Call for a permanent monthly ‘Residents’ Impact Forum’
Maggie Sandison’s recent defence of the Shetland Development Charter makes a number of important legal points. She is quite right to explain that Shetland Islands Council cannot simply override Scottish Ministers on major energy infrastructure requiring consent under the Electricity Act 1989. That was never in dispute, and it was certainly not what my original article argued.
‘We know the limits of our powers’ – council chief clarifies the purpose of development charter
The problem is that nobody was arguing about the law in the first place.
The Charter’s opening footnote tells us that every commitment it contains is “purely aspirational”, creates no binding obligation and leaves the Council’s statutory powers entirely unchanged.
So, the question remains exactly as it was before.
If the Charter creates no new powers, no new duties and no new obligations, what is the point of it?
That question has still not been answered.
Instead, we have been given a lengthy explanation of statutory constraints that nobody was disputing. For the chief executive of Shetland Islands Council, one might reasonably have expected something more than an explanation of why the council cannot do things that nobody had suggested it should do in the first place.
The Charter promises leadership, partnership, engagement and transparency. If those words are to mean anything, they should be visible in the council’s actions.
So where are they?
We are told the council is lobbying Scottish Ministers and others. Excellent. What is it asking for? What evidence is it presenting? What has it achieved? Where can residents see any of this? If the Charter is to mean anything at all, this should not be difficult to demonstrate.

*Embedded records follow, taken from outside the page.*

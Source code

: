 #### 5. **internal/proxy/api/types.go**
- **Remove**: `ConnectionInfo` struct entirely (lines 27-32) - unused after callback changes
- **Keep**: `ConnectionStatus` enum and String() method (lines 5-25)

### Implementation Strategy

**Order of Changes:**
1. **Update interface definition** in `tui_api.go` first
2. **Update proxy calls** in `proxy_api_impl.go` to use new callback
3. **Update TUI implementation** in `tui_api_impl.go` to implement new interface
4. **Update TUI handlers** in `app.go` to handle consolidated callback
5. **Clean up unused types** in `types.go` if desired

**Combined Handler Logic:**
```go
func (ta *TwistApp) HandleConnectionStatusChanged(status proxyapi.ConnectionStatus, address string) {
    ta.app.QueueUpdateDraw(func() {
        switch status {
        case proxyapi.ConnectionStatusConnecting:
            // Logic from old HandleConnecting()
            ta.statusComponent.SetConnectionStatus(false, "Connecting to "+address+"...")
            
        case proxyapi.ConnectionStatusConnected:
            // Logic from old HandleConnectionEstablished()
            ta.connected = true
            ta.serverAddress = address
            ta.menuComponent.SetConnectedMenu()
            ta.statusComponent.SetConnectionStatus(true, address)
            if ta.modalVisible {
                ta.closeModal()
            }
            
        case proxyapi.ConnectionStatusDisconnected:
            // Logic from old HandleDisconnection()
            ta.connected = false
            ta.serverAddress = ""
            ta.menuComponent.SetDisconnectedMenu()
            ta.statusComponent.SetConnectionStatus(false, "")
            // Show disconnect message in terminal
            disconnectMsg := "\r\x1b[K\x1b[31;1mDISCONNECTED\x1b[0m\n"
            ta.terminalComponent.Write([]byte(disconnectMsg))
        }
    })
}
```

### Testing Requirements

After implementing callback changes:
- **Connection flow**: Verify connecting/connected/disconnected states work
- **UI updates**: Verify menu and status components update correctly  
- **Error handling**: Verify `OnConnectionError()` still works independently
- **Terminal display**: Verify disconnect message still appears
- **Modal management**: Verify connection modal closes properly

We are told the council recognises residents’ frustration. That is encouraging. Then why is there still no permanent Residents’ Impact Forum?
Industrialisation has continued for years. Democratic engagement should too. A single event offering three-minute speaking slots, with community councils in attendance, is not a substitute and does not show residents the respect they deserve.

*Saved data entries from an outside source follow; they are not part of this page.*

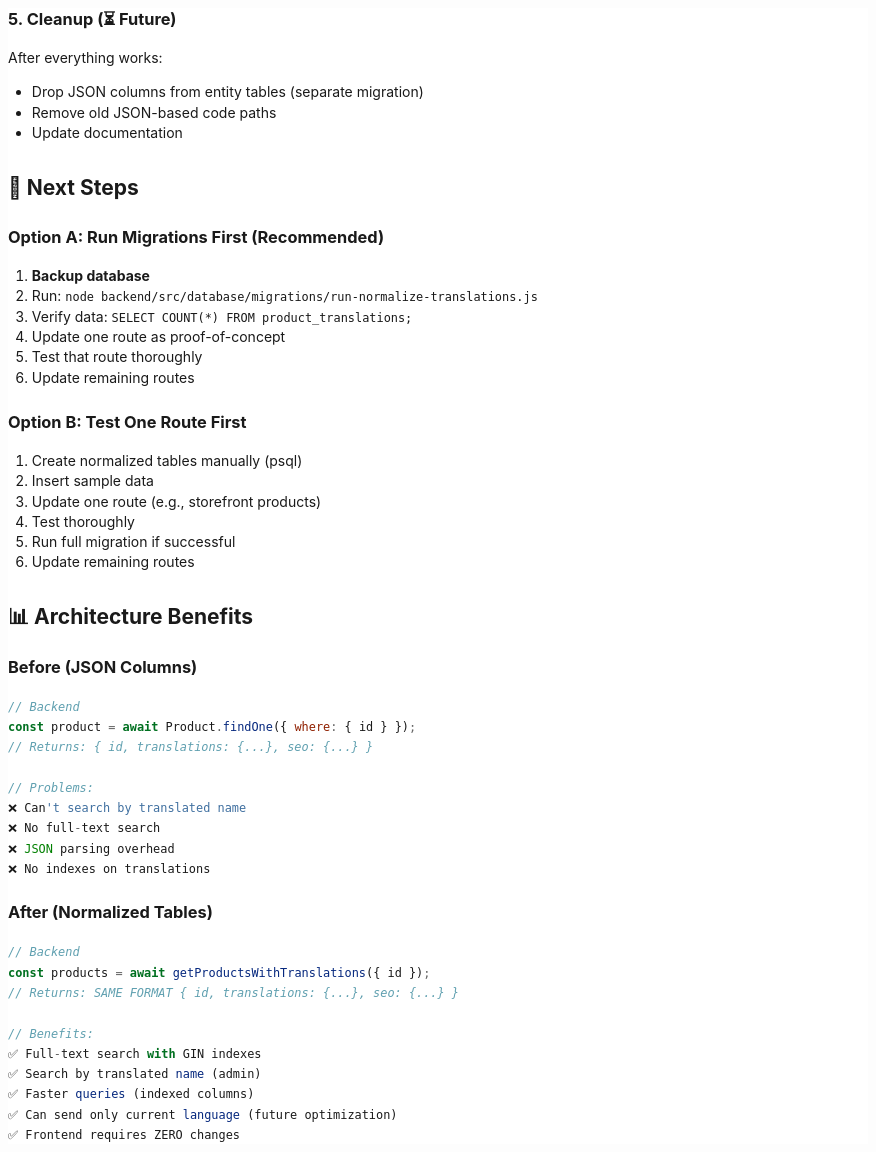 ### 5. Cleanup (⏳ Future)

After everything works:
- Drop JSON columns from entity tables (separate migration)
- Remove old JSON-based code paths
- Update documentation

## 🚀 Next Steps

### Option A: Run Migrations First (Recommended)
1. **Backup database**
2. Run: `node backend/src/database/migrations/run-normalize-translations.js`
3. Verify data: `SELECT COUNT(*) FROM product_translations;`
4. Update one route as proof-of-concept
5. Test that route thoroughly
6. Update remaining routes

### Option B: Test One Route First
1. Create normalized tables manually (psql)
2. Insert sample data
3. Update one route (e.g., storefront products)
4. Test thoroughly
5. Run full migration if successful
6. Update remaining routes

## 📊 Architecture Benefits

### Before (JSON Columns)
```javascript
// Backend
const product = await Product.findOne({ where: { id } });
// Returns: { id, translations: {...}, seo: {...} }

// Problems:
❌ Can't search by translated name
❌ No full-text search
❌ JSON parsing overhead
❌ No indexes on translations
```

### After (Normalized Tables)
```javascript
// Backend
const products = await getProductsWithTranslations({ id });
// Returns: SAME FORMAT { id, translations: {...}, seo: {...} }

// Benefits:
✅ Full-text search with GIN indexes
✅ Search by translated name (admin)
✅ Faster queries (indexed columns)
✅ Can send only current language (future optimization)
✅ Frontend requires ZERO changes
```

The Development Charter should be judged not by what it aspires to, but by what it delivers. If it is intended to promote leadership, engagement and transparency, those qualities ought to be visible in the council’s handling of major developments. Two recent examples illustrate why many residents remain unconvinced.

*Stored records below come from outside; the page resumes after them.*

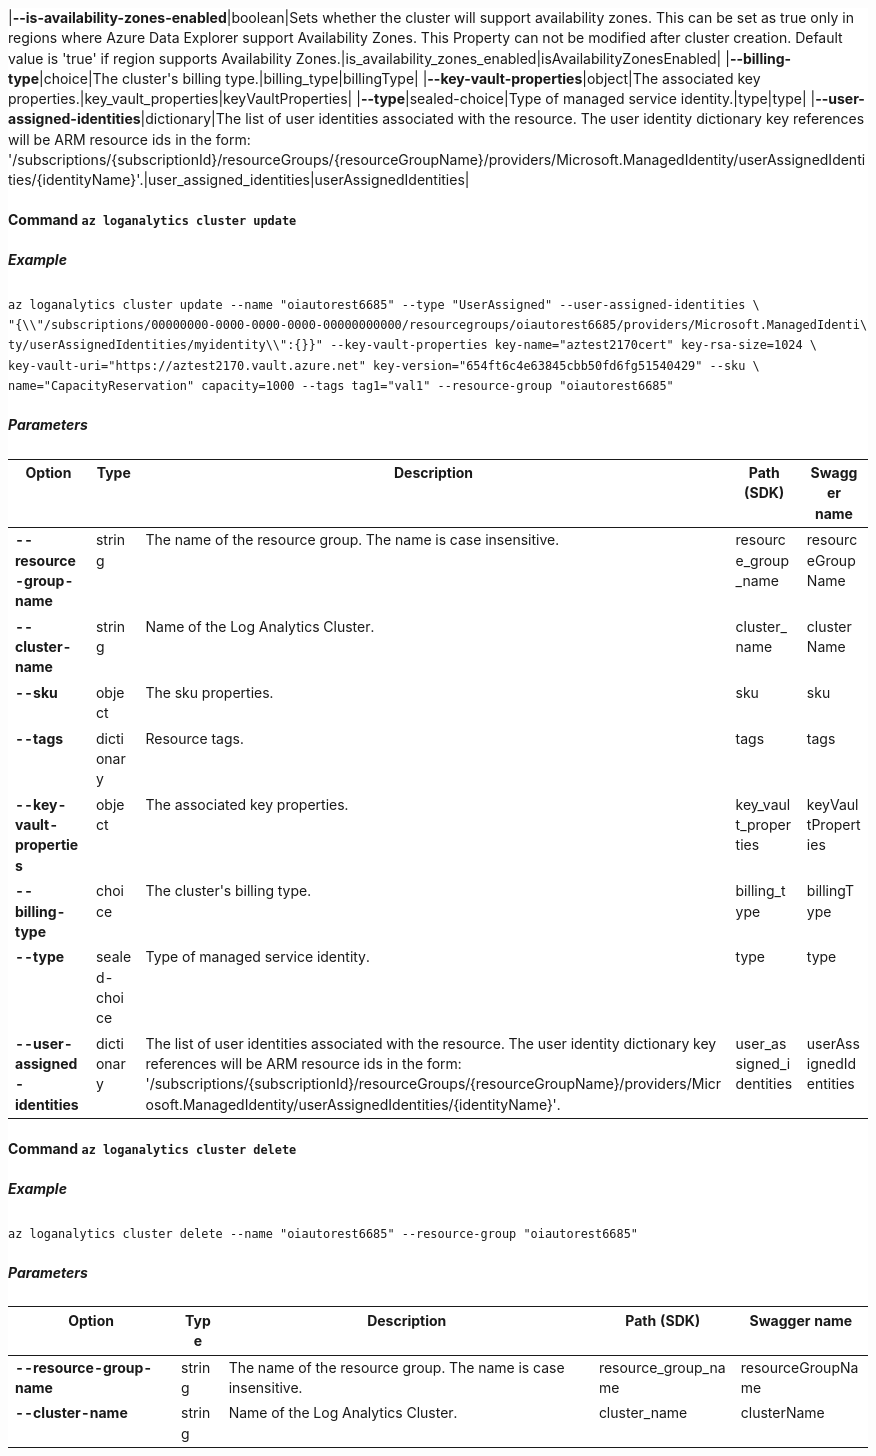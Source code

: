 |**--is-availability-zones-enabled**|boolean|Sets whether the cluster will support availability zones. This can be set as true only in regions where Azure Data Explorer support Availability Zones. This Property can not be modified after cluster creation. Default value is 'true' if region supports Availability Zones.|is_availability_zones_enabled|isAvailabilityZonesEnabled|
|**--billing-type**|choice|The cluster's billing type.|billing_type|billingType|
|**--key-vault-properties**|object|The associated key properties.|key_vault_properties|keyVaultProperties|
|**--type**|sealed-choice|Type of managed service identity.|type|type|
|**--user-assigned-identities**|dictionary|The list of user identities associated with the resource. The user identity dictionary key references will be ARM resource ids in the form: '/subscriptions/{subscriptionId}/resourceGroups/{resourceGroupName}/providers/Microsoft.ManagedIdentity/userAssignedIdentities/{identityName}'.|user_assigned_identities|userAssignedIdentities|

#### <a name="ClustersUpdate">Command `az loganalytics cluster update`</a>

##### <a name="ExamplesClustersUpdate">Example</a>
```
az loganalytics cluster update --name "oiautorest6685" --type "UserAssigned" --user-assigned-identities \
"{\\"/subscriptions/00000000-0000-0000-0000-00000000000/resourcegroups/oiautorest6685/providers/Microsoft.ManagedIdenti\
ty/userAssignedIdentities/myidentity\\":{}}" --key-vault-properties key-name="aztest2170cert" key-rsa-size=1024 \
key-vault-uri="https://aztest2170.vault.azure.net" key-version="654ft6c4e63845cbb50fd6fg51540429" --sku \
name="CapacityReservation" capacity=1000 --tags tag1="val1" --resource-group "oiautorest6685"
```
##### <a name="ParametersClustersUpdate">Parameters</a> 
|Option|Type|Description|Path (SDK)|Swagger name|
|------|----|-----------|----------|------------|
|**--resource-group-name**|string|The name of the resource group. The name is case insensitive.|resource_group_name|resourceGroupName|
|**--cluster-name**|string|Name of the Log Analytics Cluster.|cluster_name|clusterName|
|**--sku**|object|The sku properties.|sku|sku|
|**--tags**|dictionary|Resource tags.|tags|tags|
|**--key-vault-properties**|object|The associated key properties.|key_vault_properties|keyVaultProperties|
|**--billing-type**|choice|The cluster's billing type.|billing_type|billingType|
|**--type**|sealed-choice|Type of managed service identity.|type|type|
|**--user-assigned-identities**|dictionary|The list of user identities associated with the resource. The user identity dictionary key references will be ARM resource ids in the form: '/subscriptions/{subscriptionId}/resourceGroups/{resourceGroupName}/providers/Microsoft.ManagedIdentity/userAssignedIdentities/{identityName}'.|user_assigned_identities|userAssignedIdentities|

#### <a name="ClustersDelete">Command `az loganalytics cluster delete`</a>

##### <a name="ExamplesClustersDelete">Example</a>
```
az loganalytics cluster delete --name "oiautorest6685" --resource-group "oiautorest6685"
```
##### <a name="ParametersClustersDelete">Parameters</a> 
|Option|Type|Description|Path (SDK)|Swagger name|
|------|----|-----------|----------|------------|
|**--resource-group-name**|string|The name of the resource group. The name is case insensitive.|resource_group_name|resourceGroupName|
|**--cluster-name**|string|Name of the Log Analytics Cluster.|cluster_name|clusterName|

Beaw Field. In 2024 the council exercised its own planning powers through a Section 42 application extending the implementation period to 2026. The later (and recently granted) extension to 2031 followed a different statutory route. It is perfectly reasonable to ask why the process changed, what role the council played and what opportunity there was for local scrutiny. Those are straightforward questions. They remain unanswered.
Mossy Hill. Both the wind farm and the later substation were determined by Shetland Islands Council. During the substation application, the Environmental Impact Assessment (EIA) screening opinion referred to in the planning documents was unavailable while consultation remained open. It appeared only after I raised the matter and the council acknowledged an administrative error. Whatever the explanation, documents relied upon in reaching planning decisions should be available while the public can still comment on them.
These are not questions about powers. They are questions about how those powers have been exercised.
The chief executive also argues that the Charter allows the council to use influence without compromising its role as the planning authority. Nobody has suggested otherwise.
There is a world of difference between prejudging a planning application and providing political leadership. Lobbying government, commissioning independent evidence, highlighting cumulative impacts and creating meaningful opportunities for public engagement are entirely compatible with the council’s legal responsibilities.
If the Charter simply repeats powers the council already possessed and aspirations it already held, then what, exactly, has changed?
At present, the answer appears to be: remarkably little.
No one expects Shetland Islands Council to exercise powers it does not possess. It is, however, condescending for Maggie Sandison to dismiss residents’ concerns with a lengthy explanation of statutory constraints that nobody was disputing in the first place.
Residents are entitled to expect Shetland Islands Council to exercise fully the influence, leadership and representative role it unquestionably does possess.
Finally, I would like to invite Maggie Sandison to meet and discuss these issues directly. Planning law and governance do not always make for riveting reading, and many of the more technical issues might be better explored in conversation than in newspaper columns.
Shetland Islands Council should establish a permanent monthly Residents’ Impact Forum. If the Development Charter is genuinely intended to deliver the partnership, engagement and transparency it promises, establishing such a forum is the obvious place to begin.